Samsung Display has released a teaser for its under-screen camera technology meant for laptops, dubbed “Samsung Blade Bezel,” on its Weibo page. It promises that its “UPC” (Under Panel Camera) tech can make a laptop’s bezels smaller without having to relocate its webcam, while also making the OLED display itself be both thinner and lighter. There’s no mention of the impact of the technology on the webcam’s image quality, however, which has become increasingly important in the age of social distancing.

We saw the first smartphone with an under-display selfie camera release commercially last year. However, the ZTE Axon 20 5G’s implementation of the feature simply wasn’t very good. The quality of its selfie camera photos was poor, and the portion of the display that covered the camera suffered from much lower resolution than the rest of the screen.

This isn’t the first time we’ve heard about Samsung Display’s under-panel camera plans. Previously, however, attention has focused on its use in smartphones, where manufacturers have obsessed over reducing bezel size in recent years. Back in 2018, Samsung Display mentioned under-display camera technology during a presentation about the future of phone design, and the following year an executive said the technology could be ready for use in smartphones “in the next 1-2 years.”
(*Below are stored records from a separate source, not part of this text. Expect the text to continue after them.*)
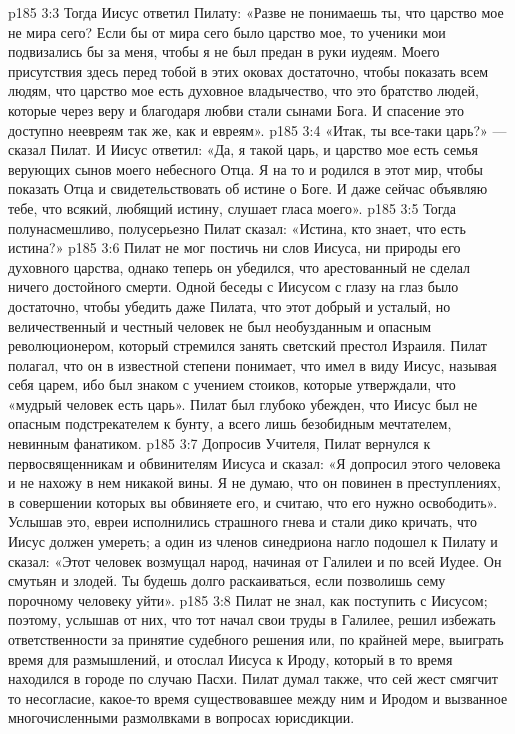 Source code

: \vs p185 3:3 Тогда Иисус ответил Пилату: «Разве не понимаешь ты, что царство мое не мира сего? Если бы от мира сего было царство мое, то ученики мои подвизались бы за меня, чтобы я не был предан в руки иудеям. Моего присутствия здесь перед тобой в этих оковах достаточно, чтобы показать всем людям, что царство мое есть духовное владычество, что это братство людей, которые через веру и благодаря любви стали сынами Бога. И спасение это доступно неевреям так же, как и евреям».
\vs p185 3:4 «Итак, ты все\hyp{}таки царь?» --- сказал Пилат. И Иисус ответил: «Да, я такой царь, и царство мое есть семья верующих сынов моего небесного Отца. Я на то и родился в этот мир, чтобы показать Отца и свидетельствовать об истине о Боге. И даже сейчас объявляю тебе, что всякий, любящий истину, слушает гласа моего».
\vs p185 3:5 Тогда полунасмешливо, полусерьезно Пилат сказал: «Истина, кто знает, что есть истина?»
\vs p185 3:6 Пилат не мог постичь ни слов Иисуса, ни природы его духовного царства, однако теперь он убедился, что арестованный не сделал ничего достойного смерти. Одной беседы с Иисусом с глазу на глаз было достаточно, чтобы убедить даже Пилата, что этот добрый и усталый, но величественный и честный человек не был необузданным и опасным революционером, который стремился занять светский престол Израиля. Пилат полагал, что он в известной степени понимает, что имел в виду Иисус, называя себя царем, ибо был знаком с учением стоиков, которые утверждали, что «мудрый человек есть царь». Пилат был глубоко убежден, что Иисус был не опасным подстрекателем к бунту, а всего лишь безобидным мечтателем, невинным фанатиком.
\vs p185 3:7 Допросив Учителя, Пилат вернулся к первосвященникам и обвинителям Иисуса и сказал: «Я допросил этого человека и не нахожу в нем никакой вины. Я не думаю, что он повинен в преступлениях, в совершении которых вы обвиняете его, и считаю, что его нужно освободить». Услышав это, евреи исполнились страшного гнева и стали дико кричать, что Иисус должен умереть; а один из членов синедриона нагло подошел к Пилату и сказал: «Этот человек возмущал народ, начиная от Галилеи и по всей Иудее. Он смутьян и злодей. Ты будешь долго раскаиваться, если позволишь сему порочному человеку уйти».
\vs p185 3:8 Пилат не знал, как поступить с Иисусом; поэтому, услышав от них, что тот начал свои труды в Галилее, решил избежать ответственности за принятие судебного решения или, по крайней мере, выиграть время для размышлений, и отослал Иисуса к Ироду, который в то время находился в городе по случаю Пасхи. Пилат думал также, что сей жест смягчит то несогласие, какое\hyp{}то время существовавшее между ним и Иродом и вызванное многочисленными размолвками в вопросах юрисдикции.
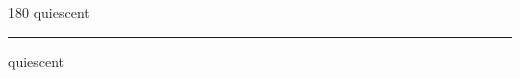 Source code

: 
\begin{frame}
\begin{center}
\begin{turn}{180}
{\fontsize{2.5cm}{1em}\selectfont quiescent}
\end{turn}
\vspace{1em}\par  
\hrule
\vspace{1em}\par  
{\fontsize{2.5cm}{1em}\selectfont quiescent}
\end{center}
\end{frame}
Now, it seems, the technology is also headed to laptops, where it could allow for smaller bezels without having to relocate the webcam to below the screen. That’s the approach taken by Huawei’s MateBook X Pro which has small screen bezels thanks to a webcam that’s built into its keyboard. Unfortunately, this placement means the webcam is directed at you from a very low angle, when ideally you want it to be positioned at eye-level. The Dell XPS 13 has a small bezel that’s still big enough for a webcam, but the camera’s quality isn’t great.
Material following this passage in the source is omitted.